Stored data entries:
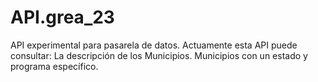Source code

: <h1>API.grea_23</h1>
API experimental para pasarela de datos.
Actuamente esta API puede consultar:
  La descripción de los Municipios.
  Municipios con un estado y programa específico.
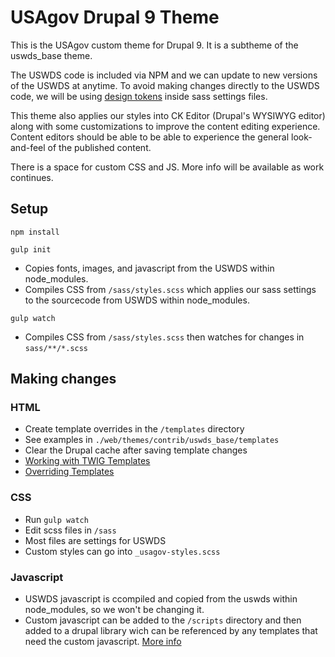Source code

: # USAgov Drupal 9 Theme

This is the USAgov custom theme for Drupal 9. It is a subtheme of the uswds_base theme.

The USWDS code is included via NPM and we can update to new versions of the USWDS at anytime. To avoid making changes directly to the USWDS code, we will be using [design tokens](https://designsystem.digital.gov/design-tokens/) inside sass settings files.

This theme also applies our styles into CK Editor (Drupal's WYSIWYG editor) along with some customizations to improve the content editing experience. Content editors should be able to be able to experience the general look-and-feel of the published content.

There is a space for custom CSS and JS. More info will be available as work continues.

## Setup

`npm install`

`gulp init`
* Copies fonts, images, and javascript from the USWDS within node_modules.
* Compiles CSS from `/sass/styles.scss` which applies our sass settings to the sourcecode from USWDS within node_modules.

`gulp watch`
* Compiles CSS from `/sass/styles.scss` then watches for changes in `sass/**/*.scss`


## Making changes

### HTML
* Create template overrides in the `/templates` directory
* See examples in `./web/themes/contrib/uswds_base/templates`
* Clear the Drupal cache after saving template changes
* [Working with TWIG Templates](https://www.drupal.org/docs/theming-drupal/twig-in-drupal/working-with-twig-templates)
* [Overriding Templates](https://www.drupal.org/docs/7/theming/overriding-themable-output/beginners-guide-to-overriding-themable-output#s-overriding-a-template-file)

### CSS
* Run `gulp watch`
* Edit scss files in `/sass`
* Most files are settings for USWDS
* Custom styles can go into `_usagov-styles.scss`

### Javascript
* USWDS javascript is ccompiled and copied from the uswds within node_modules, so we won't be changing it.
* Custom javascript can be added to the `/scripts` directory and then added to a drupal library wich can be referenced by any templates that need the custom javascript. [More info](https://www.drupal.org/docs/creating-custom-modules/adding-stylesheets-css-and-javascript-js-to-a-drupal-module#twig)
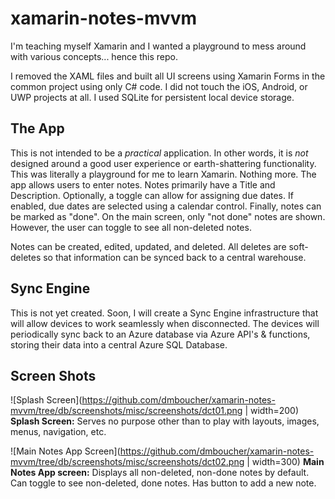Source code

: # xamarin-notes-mvvm
I'm teaching myself Xamarin and I wanted a playground to mess around with various concepts... hence this repo.

I removed the XAML files and built all UI screens using Xamarin Forms in the common project using only C# code.  I did not touch the iOS, Android, or UWP projects at all.  I used SQLite for persistent local device storage.

## The App
This is not intended to be a _practical_ application.  In other words, it is _not_ designed around a good user experience or earth-shattering functionality.  This was literally a playground for me to learn Xamarin.  Nothing more.  The app allows users to enter notes.  Notes primarily have a Title and Description.  Optionally, a toggle can allow for assigning due dates.  If enabled, due dates are selected using a calendar control.  Finally, notes can be marked as "done".  On the main screen, only "not done" notes are shown.  However, the user can toggle to see all non-deleted notes.

Notes can be created, edited, updated, and deleted.  All deletes are soft-deletes so that information can be synced back to a central warehouse.

## Sync Engine
This is not yet created.  Soon, I will create a Sync Engine infrastructure that will allow devices to work seamlessly when disconnected.  The devices will periodically sync back to an Azure database via Azure API's & functions, storing their data into a central Azure SQL Database.

## Screen Shots
![Splash Screen](https://github.com/dmboucher/xamarin-notes-mvvm/tree/db/screenshots/misc/screenshots/dct01.png | width=200)
**Splash Screen:** Serves no purpose other than to play with layouts, images, menus, navigation, etc.

![Main Notes App Screen](https://github.com/dmboucher/xamarin-notes-mvvm/tree/db/screenshots/misc/screenshots/dct02.png | width=300)
**Main Notes App screen:** Displays all non-deleted, non-done notes by default.  Can toggle to see non-deleted, done notes.  Has button to add a new note.
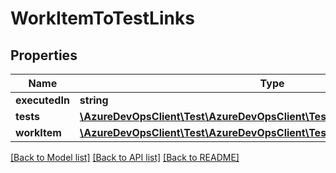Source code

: # WorkItemToTestLinks

## Properties
Name | Type | Description | Notes
------------ | ------------- | ------------- | -------------
**executedIn** | **string** |  | [optional] 
**tests** | [**\AzureDevOpsClient\Test\AzureDevOpsClient\Test\Model\TestMethod[]**](TestMethod.md) |  | [optional] 
**workItem** | [**\AzureDevOpsClient\Test\AzureDevOpsClient\Test\Model\WorkItemReference**](WorkItemReference.md) |  | [optional] 

[[Back to Model list]](../README.md#documentation-for-models) [[Back to API list]](../README.md#documentation-for-api-endpoints) [[Back to README]](../README.md)


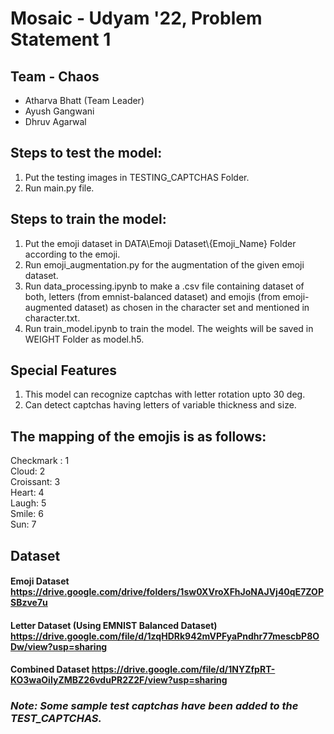 # Mosaic - Udyam '22, Problem Statement 1
   
## Team - Chaos 
- Atharva Bhatt (Team Leader)
- Ayush Gangwani  
- Dhruv Agarwal  

## Steps to test the model:
1. Put the testing images in TESTING_CAPTCHAS Folder.
2. Run main.py file.

## Steps to train the model:
1. Put the emoji dataset in DATA\\Emoji Dataset\\{Emoji_Name} Folder according to the emoji.
2. Run emoji_augmentation.py for the augmentation of the given emoji dataset.
3. Run data_processing.ipynb to make a .csv file containing dataset of both, letters (from emnist-balanced dataset) and emojis (from emoji-augmented dataset) as chosen in the character set and mentioned in character.txt.
4. Run train_model.ipynb to train the model. The weights will be saved in WEIGHT Folder as model.h5.

## Special Features 
1. This model can recognize captchas with letter rotation upto 30 deg.
2. Can detect captchas having letters of variable thickness and size.

## The mapping of the emojis is as follows:
Checkmark : 1  
Cloud: 2  
Croissant: 3  
Heart: 4  
Laugh: 5  
Smile: 6  
Sun: 7  

## Dataset
#### Emoji Dataset https://drive.google.com/drive/folders/1sw0XVroXFhJoNAJVj40qE7ZOPSBzve7u
#### Letter Dataset (Using EMNIST Balanced Dataset) https://drive.google.com/file/d/1zqHDRk942mVPFyaPndhr77mescbP8ODw/view?usp=sharing
#### Combined Dataset https://drive.google.com/file/d/1NYZfpRT-KO3waOiIyZMBZ26vduPR2Z2F/view?usp=sharing

### *Note: Some sample test captchas have been added to the TEST_CAPTCHAS.*
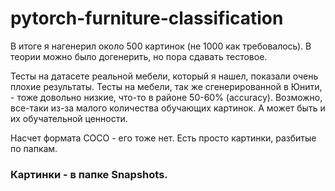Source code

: # pytorch-furniture-classification

В итоге я нагенерил около 500 картинок (не 1000 как требовалось). В теории можно было догенерить, но пора сдавать тестовое.


Тесты на датасете реальной мебели, который я нашел, показали очень плохие результаты. Тесты на мебели, так же сгенерированной в Юнити, - тоже довольно низкие, что-то в районе 50-60% (accuracy). Возможно, все-таки из-за малого количества обучающих картинок. А может быть и их обучательной ценности.


Насчет формата СОСО - его тоже нет. Есть просто картинки, разбитые по папкам.


### Картинки - в папке Snapshots.
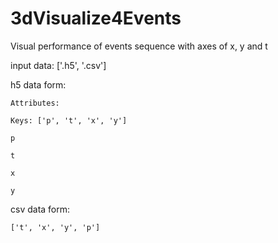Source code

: # 3dVisualize4Events
Visual performance of events sequence with axes of x, y and t


input data: ['.h5', '.csv']

  h5 data form:
  
    Attributes:
    
    Keys: ['p', 't', 'x', 'y']
    
    p
    
    t
    
    x
    
    y

    
  csv data form:
  
    ['t', 'x', 'y', 'p']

PROBLEM DETAILS> Copy the records exactly as they appear, leaving every picture out.

RESPONSE>
Source code

: <h1>API.grea_23</h1>
API experimental para pasarela de datos.
Actuamente esta API puede consultar:
  La descripción de los Municipios.
  Municipios con un estado y programa específico.
Source code

: # USAgov Drupal 9 Theme

This is the USAgov custom theme for Drupal 9. It is a subtheme of the uswds_base theme.

The USWDS code is included via NPM and we can update to new versions of the USWDS at anytime. To avoid making changes directly to the USWDS code, we will be using [design tokens](https://designsystem.digital.gov/design-tokens/) inside sass settings files.

This theme also applies our styles into CK Editor (Drupal's WYSIWYG editor) along with some customizations to improve the content editing experience. Content editors should be able to be able to experience the general look-and-feel of the published content.

There is a space for custom CSS and JS. More info will be available as work continues.

## Setup

`npm install`

`gulp init`
* Copies fonts, images, and javascript from the USWDS within node_modules.
* Compiles CSS from `/sass/styles.scss` which applies our sass settings to the sourcecode from USWDS within node_modules.

`gulp watch`
* Compiles CSS from `/sass/styles.scss` then watches for changes in `sass/**/*.scss`


## Making changes

### HTML
* Create template overrides in the `/templates` directory
* See examples in `./web/themes/contrib/uswds_base/templates`
* Clear the Drupal cache after saving template changes
* [Working with TWIG Templates](https://www.drupal.org/docs/theming-drupal/twig-in-drupal/working-with-twig-templates)
* [Overriding Templates](https://www.drupal.org/docs/7/theming/overriding-themable-output/beginners-guide-to-overriding-themable-output#s-overriding-a-template-file)

### CSS
* Run `gulp watch`
* Edit scss files in `/sass`
* Most files are settings for USWDS
* Custom styles can go into `_usagov-styles.scss`

### Javascript
* USWDS javascript is ccompiled and copied from the uswds within node_modules, so we won't be changing it.
* Custom javascript can be added to the `/scripts` directory and then added to a drupal library wich can be referenced by any templates that need the custom javascript. [More info](https://www.drupal.org/docs/creating-custom-modules/adding-stylesheets-css-and-javascript-js-to-a-drupal-module#twig)
Source code

: # xamarin-notes-mvvm
I'm teaching myself Xamarin and I wanted a playground to mess around with various concepts... hence this repo.

I removed the XAML files and built all UI screens using Xamarin Forms in the common project using only C# code.  I did not touch the iOS, Android, or UWP projects at all.  I used SQLite for persistent local device storage.

## The App
This is not intended to be a _practical_ application.  In other words, it is _not_ designed around a good user experience or earth-shattering functionality.  This was literally a playground for me to learn Xamarin.  Nothing more.  The app allows users to enter notes.  Notes primarily have a Title and Description.  Optionally, a toggle can allow for assigning due dates.  If enabled, due dates are selected using a calendar control.  Finally, notes can be marked as "done".  On the main screen, only "not done" notes are shown.  However, the user can toggle to see all non-deleted notes.

Notes can be created, edited, updated, and deleted.  All deletes are soft-deletes so that information can be synced back to a central warehouse.

## Sync Engine
This is not yet created.  Soon, I will create a Sync Engine infrastructure that will allow devices to work seamlessly when disconnected.  The devices will periodically sync back to an Azure database via Azure API's & functions, storing their data into a central Azure SQL Database.

## Screen Shots
![Splash Screen](https://github.com/dmboucher/xamarin-notes-mvvm/tree/db/screenshots/misc/screenshots/dct01.png | width=200)
**Splash Screen:** Serves no purpose other than to play with layouts, images, menus, navigation, etc.

![Main Notes App Screen](https://github.com/dmboucher/xamarin-notes-mvvm/tree/db/screenshots/misc/screenshots/dct02.png | width=300)
**Main Notes App screen:** Displays all non-deleted, non-done notes by default.  Can toggle to see non-deleted, done notes.  Has button to add a new note.
Source code

: # WorkItemToTestLinks

## Properties
Name | Type | Description | Notes
------------ | ------------- | ------------- | -------------
**executedIn** | **string** |  | [optional] 
**tests** | [**\AzureDevOpsClient\Test\AzureDevOpsClient\Test\Model\TestMethod[]**](TestMethod.md) |  | [optional] 
**workItem** | [**\AzureDevOpsClient\Test\AzureDevOpsClient\Test\Model\WorkItemReference**](WorkItemReference.md) |  | [optional] 

[[Back to Model list]](../README.md#documentation-for-models) [[Back to API list]](../README.md#documentation-for-api-endpoints) [[Back to README]](../README.md)


 # Mosaic - Udyam '22, Problem Statement 1
   
## Team - Chaos 
- Atharva Bhatt (Team Leader)
- Ayush Gangwani  
- Dhruv Agarwal  

## Steps to test the model:
1. Put the testing images in TESTING_CAPTCHAS Folder.
2. Run main.py file.

## Steps to train the model:
1. Put the emoji dataset in DATA\\Emoji Dataset\\{Emoji_Name} Folder according to the emoji.
2. Run emoji_augmentation.py for the augmentation of the given emoji dataset.
3. Run data_processing.ipynb to make a .csv file containing dataset of both, letters (from emnist-balanced dataset) and emojis (from emoji-augmented dataset) as chosen in the character set and mentioned in character.txt.
4. Run train_model.ipynb to train the model. The weights will be saved in WEIGHT Folder as model.h5.

## Special Features 
1. This model can recognize captchas with letter rotation upto 30 deg.
2. Can detect captchas having letters of variable thickness and size.

## The mapping of the emojis is as follows:
Checkmark : 1  
Cloud: 2  
Croissant: 3  
Heart: 4  
Laugh: 5  
Smile: 6  
Sun: 7  

## Dataset
#### Emoji Dataset https://drive.google.com/drive/folders/1sw0XVroXFhJoNAJVj40qE7ZOPSBzve7u
#### Letter Dataset (Using EMNIST Balanced Dataset) https://drive.google.com/file/d/1zqHDRk942mVPFyaPndhr77mescbP8ODw/view?usp=sharing
#### Combined Dataset https://drive.google.com/file/d/1NYZfpRT-KO3waOiIyZMBZ26vduPR2Z2F/view?usp=sharing

### *Note: Some sample test captchas have been added to the TEST_CAPTCHAS.*
Source code

: # pytorch-furniture-classification

В итоге я нагенерил около 500 картинок (не 1000 как требовалось). В теории можно было догенерить, но пора сдавать тестовое.


Тесты на датасете реальной мебели, который я нашел, показали очень плохие результаты. Тесты на мебели, так же сгенерированной в Юнити, - тоже довольно низкие, что-то в районе 50-60% (accuracy). Возможно, все-таки из-за малого количества обучающих картинок. А может быть и их обучательной ценности.


Насчет формата СОСО - его тоже нет. Есть просто картинки, разбитые по папкам.


### Картинки - в папке Snapshots.
Source code

: # 3dVisualize4Events
Visual performance of events sequence with axes of x, y and t


input data: ['.h5', '.csv']

  h5 data form:
  
    Attributes:
    
    Keys: ['p', 't', 'x', 'y']
    
    p
    
    t
    
    x
    
    y

    
  csv data form:
  
    ['t', 'x', 'y', 'p']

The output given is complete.